Carl était de retour. Je ne sais pas pourquoi j’ai repensé à Dog, cette histoire remontait à près de vingt ans. Je devais sûrement sentir que c’était la même raison qui me valait ce retour inopiné. C’était toujours la même. Il avait besoin de son grand frère.

J’étais dans la cour, j’ai consulté ma montre. Quatorze heures trente. Il m’avait juste envoyé un texto, disant qu’ils arriveraient vers quatorze heures. Mais mon petit frère est un éternel optimiste, il promettait toujours un peu plus qu’il ne pouvait tenir. J’ai regardé le paysage. Le peu qui émergeait de la couverture nuageuse en contrebas. De l’autre côté de la vallée, la montagne avait l’air de flotter sur une mer de gris. Ici, en altitude, la végétation commençait déjà à se teinter du rouge de l’automne. Le ciel était bleu et limpide comme un regard de jeune fille innocente. L’air bien froid piquait les bronches quand j’inspirais trop vite. J’avais le sentiment d’être parfaitement seul, d’avoir le monde entier pour moi. Enfin, le monde… Plutôt un mont Ararat avec une ferme dessus. Parfois, des touristes prenaient cette route sinueuse depuis le bourg pour admirer la vue et, tôt ou tard, ils se retrouvaient dans la cour. Ils me demandaient souvent si ma fermette était toujours en exploitation. Fermette. Les cons. Les vraies fermes, pour eux, étaient probablement comme celles de la plaine, des champs vastes et des granges surdimensionnées, des maisons de maître tapageuses. Ils n’avaient jamais vu ce qu’une tempête de montagne pouvait infliger à un toit un peu trop grand ni tenté de chauffer une pièce un peu trop spacieuse par moins trente et force sept, quand le vent s’infiltrait à travers les murs. Ils ne connaissaient pas la différence entre terres exploitables et non exploitables, ils ignoraient qu’une ferme de montagne, c’étaient des pâturages pour les bêtes et que cela pouvait être un royaume certes désertique, mais bien plus étendu que les champs de blé jaunes chichiteux du paysan de plaine.

Pendant quinze ans, j’avais vécu ici seul, mais c’était donc terminé. Quelque part dans les nuages grondait un moteur V8. La proximité du bruit indiquait qu’il avait dû franchir le virage du Japon, au milieu de la côte. Le conducteur a appuyé sur l’accélérateur, puis levé le pied, il s’est engagé dans l’un des virages en épingle à cheveux, a accéléré de nouveau. Il approchait de plus en plus. Ce n’était pas la première fois qu’il grimpait ces lacets, ça s’entendait. Et maintenant que les nuances du moteur se précisaient, que je percevais les profonds soupirs quand il rétrogradait, la basse sourde que n’a qu’une Cadillac dans les premières vitesses, j’ai su que c’était une DeVille. La même que le gros engin noir de papa. Évidemment.

Et en effet, la gueule agressive d’une DeVille est apparue dans le virage des Chèvres. Noire. Un modèle plus récent, j’aurais dit autour de 1985, mais il avait la même musique.

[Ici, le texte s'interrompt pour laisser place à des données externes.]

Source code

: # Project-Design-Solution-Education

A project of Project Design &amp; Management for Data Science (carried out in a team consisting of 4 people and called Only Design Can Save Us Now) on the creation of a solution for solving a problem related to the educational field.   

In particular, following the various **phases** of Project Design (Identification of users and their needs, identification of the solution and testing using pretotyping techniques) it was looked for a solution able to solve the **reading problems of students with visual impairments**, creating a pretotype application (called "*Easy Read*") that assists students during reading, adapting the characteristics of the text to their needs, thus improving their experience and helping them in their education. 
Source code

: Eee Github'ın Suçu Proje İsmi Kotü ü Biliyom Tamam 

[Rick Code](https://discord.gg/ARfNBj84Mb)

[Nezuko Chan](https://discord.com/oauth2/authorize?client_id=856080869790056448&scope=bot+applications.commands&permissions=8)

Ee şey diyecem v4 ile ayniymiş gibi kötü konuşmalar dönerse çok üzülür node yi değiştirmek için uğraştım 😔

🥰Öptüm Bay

La voiture a roulé jusqu’à moi, la vitre du conducteur est descendue. J’espérais que ça ne se voyait pas, mais mon cœur battait comme un piston. Combien de lettres, de textos, de mails et de conversations téléphoniques pendant toutes ces années ? Pas beaucoup. Et pourtant, s’était-il écoulé une seule journée sans que je pense à Carl ? Pas une seule. Mais mieux valait regretter Carl qu’avoir à gérer des « histoires de Carl ». Enfin. Mon premier constat a été qu’il avait pris de l’âge.

« Pardon, mon bon monsieur, sommes-nous au domaine des célèbres frères Opgard ? »

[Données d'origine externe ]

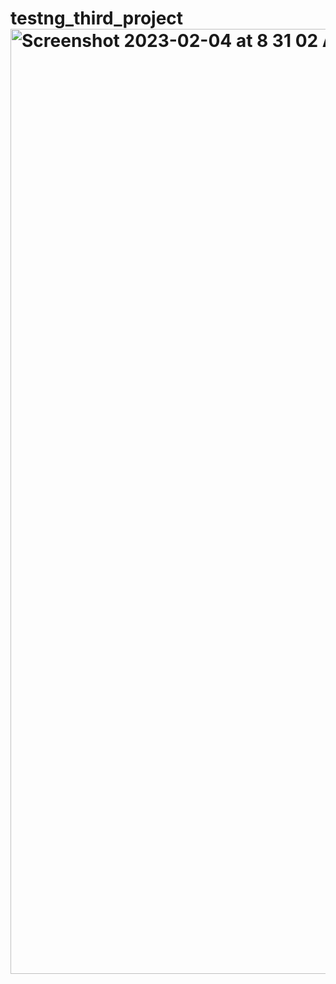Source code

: # testng_third_project<img width="1512" alt="Screenshot 2023-02-04 at 8 31 02 AM" src="https://user-images.githubusercontent.com/113265079/216773081-df6b0ffc-0932-46b6-a06b-578c774d248b.png">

Puis il a souri. Il m’a adressé son bon sourire chaleureux irrésistible, et le temps s’est effacé de son visage et du calendrier. Son regard était toutefois vaguement interrogateur, comme s’il testait la température de l’eau. Je n’avais pas envie de rire, pas encore, mais je n’ai pas pu m’en empêcher.

La portière s’est ouverte. Il a écarté les bras, je me suis glissé dans son étreinte. Quelque chose me disait que ç’aurait dû être l’inverse, que c’était moi – le grand frère – qui aurais dû ouvrir mes bras à celui qui rentrait, mais quelque part en chemin, la distribution des rôles était devenue plus floue. Carl m’avait dépassé en taille, en personnalité, et, au moins en société, c’était désormais lui qui menait la barque. J’ai fermé les yeux, frissonné et, d’une respiration haletante humé l’odeur de l’automne, de la Cadillac et de mon petit frère. Parfumé d’une fragrance masculine, comme on dit.

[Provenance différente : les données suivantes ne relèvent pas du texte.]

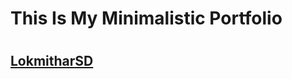 # This Is My Minimalistic Portfolio
# <h2><a href="https://lokmithar.github.io/mportfolio/" target="_blank">LokmitharSD</a></h2>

La portière passager s’est ouverte.

Carl m’a lâché et guidé de l’autre côté de la voiture, vers elle, qui regardait la vallée.

« C’est vraiment beau ici », a-t-elle déclaré. Silhouette petite et menue, mais voix grave. Son accent était prononcé et il y avait des erreurs d’inflexion, mais c’était en tout cas du norvégien. Je me demandais si c’était une phrase qu’elle avait répétée sur la route, qu’elle avait décidé de dire, qu’elle la pense ou non. Pour que je l’apprécie, que je le veuille ou non. Elle s’est tournée vers moi et m’a souri. Mon premier constat a été que son visage était blanc. Pas pâle, blanc, comme la neige qui réfléchit la lumière, si bien qu’on en voyait difficilement les contours. Le deuxième était qu’elle avait une paupière tombante comme un store à moitié baissé, comme si elle était à moitié épuisée. L’autre moitié, en revanche, paraissait bien réveillée. Un œil marron animé qui me regardait sous des mèches courtes d’un roux flamboyant. Elle portait un manteau noir, droit, simple, ne révélant aucune forme, juste un col roulé noir qui dépassait. Ma première impression était celle d’un jeune garçon fluet photographié en noir et blanc, avec des cheveux roux colorisés après coup. Carl avait toujours eu le ticket avec les filles et, pour être honnête, j’étais légèrement surpris. Ce n’était pas qu’elle n’était pas mignonne, sûrement pas, mais ce n’était pas un morceau, comme on dit par ici. Elle continuait de sourire et ses dents ne se distinguant pas sensiblement de sa peau, elles devaient être blanches aussi. Comme celles de Carl, depuis toujours, contrairement aux miennes. Il blaguait en disant qu’elles avaient blanchi au soleil parce qu’il souriait beaucoup plus que moi. C’était peut-être ce qui les avait fait succomber au charme l’un de l’autre : leurs dents blanches. Le reflet. Car Carl avait beau être grand et carré, blond aux yeux bleus, j’ai tout de suite vu leur air de famille. Quelque chose qui disait oui à la vie, comme on dit. Quelque chose d’optimiste, de disposé à voir le meilleur chez les gens. Chez soi-même et chez autrui. Enfin bon, je ne connaissais pas encore la fille.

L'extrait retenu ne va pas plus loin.